Re: [DISCUSS]FLIP-113: Support SQL and planner hints

Posted by Danny Chan <yu...@gmail.com>.
To Weike: About the Error Handing

To be consistent with other SQL vendors, the default is to log warnings and if there is any error (invalid hint name or options), the hint is just ignored.
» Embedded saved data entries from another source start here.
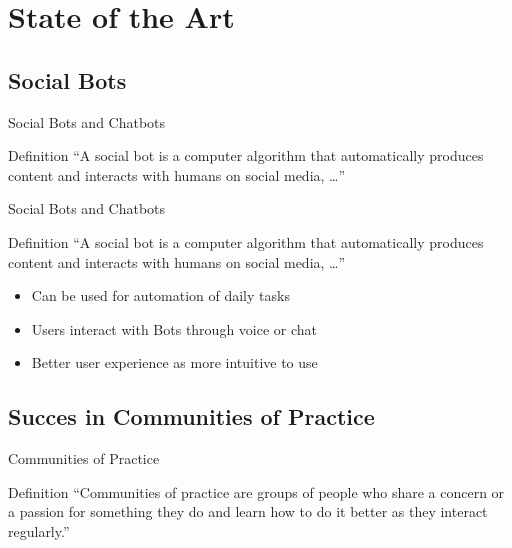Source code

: 
\section{State of the Art}

\subsection{Social Bots}
\begin{frame}{Social Bots and Chatbots}
  \begin{block}{Definition}
    ``A social bot is a computer algorithm that automatically produces content and interacts with humans on social media, \dots'' \cite{FVD*16b}
  \end{block}
\end{frame}
\begin{frame}{Social Bots and Chatbots}
  \begin{block}{Definition}
    ``A social bot is a computer algorithm that automatically produces content and interacts with humans on social media, \dots'' \cite{FVD*16b}
  \end{block}
  \begin{itemize}
    \item Can be used for automation of daily tasks %
    \item Users interact with Bots through voice or chat %
    \item Better user experience as more intuitive to use
  \end{itemize}
\end{frame}

\subsection{Succes in Communities of Practice}
\begin{frame}{Communities of Practice}
  \begin{block}{Definition}
    ``Communities of practice are groups of people who share a concern or a
    passion for something they do and learn how to do it better as they interact regularly.'' \cite{Weng98}
  \end{block}
\end{frame}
I have already addressed in the wiki.

To Timo: About the PROPERTIES Table Hint

• The properties hints is also optional, user can pass in an option to override the table properties but this does not mean it is required.
• They should not include semantics: does the properties belong to semantic ? I don't think so, the plan does not change right ? The result set may be affected, but there are already some hints do so, for example, MS-SQL  MAXRECURSION and SNAPSHOT hint [1]
• `SELECT * FROM t(k=v, k=v)`: this grammar breaks the SQL standard compared to the hints way(which is included in comments)
• I actually didn't found any vendors to support such grammar, and there is no way to override table level properties dynamically. For normal RDBMS, I think there are no requests for such dynamic parameters because all the table have the same storage and computation and they are almost all batch tables.
• While Flink as a computation engine has many connectors, especially for some message queue like Kafka, we would have a start_offset which is different each time we start the query, such parameters can not be persisted to catalog, because it’s not static, this is actually the background we propose the table hints to indicate such properties dynamically.


To Jark and Jinsong: I have removed the query hints part and change the title.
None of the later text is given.